[[ Extracted data open ]]

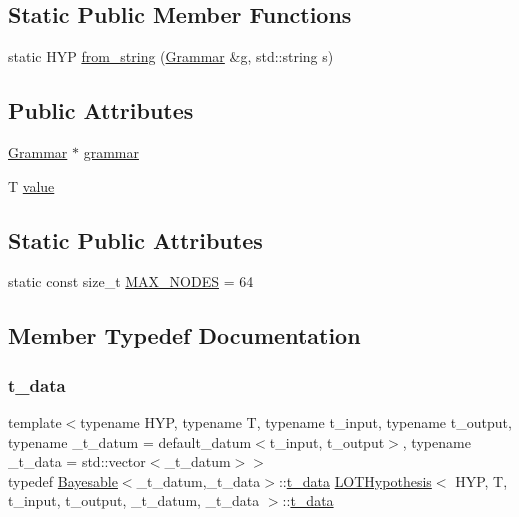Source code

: \subsection*{Static Public Member Functions}
\begin{DoxyCompactItemize}
\item 
static H\+YP \hyperlink{class_l_o_t_hypothesis_a684d3208f52e10c61418dc0707142a30}{from\+\_\+string} (\hyperlink{class_grammar}{Grammar} \&g, std\+::string s)
\end{DoxyCompactItemize}
\subsection*{Public Attributes}
\begin{DoxyCompactItemize}
\item 
\hyperlink{class_grammar}{Grammar} $\ast$ \hyperlink{class_l_o_t_hypothesis_aa7cf638b5d680794e33aa5eb4bd36b09}{grammar}
\item 
T \hyperlink{class_l_o_t_hypothesis_aff7455a900ffb91790e5235119676a80}{value}
\end{DoxyCompactItemize}
\subsection*{Static Public Attributes}
\begin{DoxyCompactItemize}
\item 
static const size\+\_\+t \hyperlink{class_l_o_t_hypothesis_ab262eb592887136a986f5b2649397eca}{M\+A\+X\+\_\+\+N\+O\+D\+ES} = 64
\end{DoxyCompactItemize}


\subsection{Member Typedef Documentation}
\mbox{\label{class_l_o_t_hypothesis_a3a7b2c5fb3e2b5d70fa80b485b0b98f5}} 
\subsubsection{\texorpdfstring{t\+\_\+data}{t\_data}}
{\footnotesize\ttfamily template$<$typename H\+YP, typename T, typename t\+\_\+input, typename t\+\_\+output, typename \+\_\+t\+\_\+datum = default\+\_\+datum$<$t\+\_\+input, t\+\_\+output$>$, typename \+\_\+t\+\_\+data = std\+::vector$<$\+\_\+t\+\_\+datum$>$$>$ \\
typedef \hyperlink{class_bayesable}{Bayesable}$<$\+\_\+t\+\_\+datum,\+\_\+t\+\_\+data$>$\+::\hyperlink{class_l_o_t_hypothesis_a3a7b2c5fb3e2b5d70fa80b485b0b98f5}{t\+\_\+data} \hyperlink{class_l_o_t_hypothesis}{L\+O\+T\+Hypothesis}$<$ H\+YP, T, t\+\_\+input, t\+\_\+output, \+\_\+t\+\_\+datum, \+\_\+t\+\_\+data $>$\+::\hyperlink{class_l_o_t_hypothesis_a3a7b2c5fb3e2b5d70fa80b485b0b98f5}{t\+\_\+data}}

[[ Extracted data closed ]]

Without copying the pictures, transcribe the entries exactly.

## Answer below
Source code

: \subsection*{Static Public Member Functions}
\begin{DoxyCompactItemize}
\item 
static H\+YP \hyperlink{class_l_o_t_hypothesis_a684d3208f52e10c61418dc0707142a30}{from\+\_\+string} (\hyperlink{class_grammar}{Grammar} \&g, std\+::string s)
\end{DoxyCompactItemize}
\subsection*{Public Attributes}
\begin{DoxyCompactItemize}
\item 
\hyperlink{class_grammar}{Grammar} $\ast$ \hyperlink{class_l_o_t_hypothesis_aa7cf638b5d680794e33aa5eb4bd36b09}{grammar}
\item 
T \hyperlink{class_l_o_t_hypothesis_aff7455a900ffb91790e5235119676a80}{value}
\end{DoxyCompactItemize}
\subsection*{Static Public Attributes}
\begin{DoxyCompactItemize}
\item 
static const size\+\_\+t \hyperlink{class_l_o_t_hypothesis_ab262eb592887136a986f5b2649397eca}{M\+A\+X\+\_\+\+N\+O\+D\+ES} = 64
\end{DoxyCompactItemize}


\subsection{Member Typedef Documentation}
\mbox{\label{class_l_o_t_hypothesis_a3a7b2c5fb3e2b5d70fa80b485b0b98f5}} 
\subsubsection{\texorpdfstring{t\+\_\+data}{t\_data}}
{\footnotesize\ttfamily template$<$typename H\+YP, typename T, typename t\+\_\+input, typename t\+\_\+output, typename \+\_\+t\+\_\+datum = default\+\_\+datum$<$t\+\_\+input, t\+\_\+output$>$, typename \+\_\+t\+\_\+data = std\+::vector$<$\+\_\+t\+\_\+datum$>$$>$ \\
typedef \hyperlink{class_bayesable}{Bayesable}$<$\+\_\+t\+\_\+datum,\+\_\+t\+\_\+data$>$\+::\hyperlink{class_l_o_t_hypothesis_a3a7b2c5fb3e2b5d70fa80b485b0b98f5}{t\+\_\+data} \hyperlink{class_l_o_t_hypothesis}{L\+O\+T\+Hypothesis}$<$ H\+YP, T, t\+\_\+input, t\+\_\+output, \+\_\+t\+\_\+datum, \+\_\+t\+\_\+data $>$\+::\hyperlink{class_l_o_t_hypothesis_a3a7b2c5fb3e2b5d70fa80b485b0b98f5}{t\+\_\+data}}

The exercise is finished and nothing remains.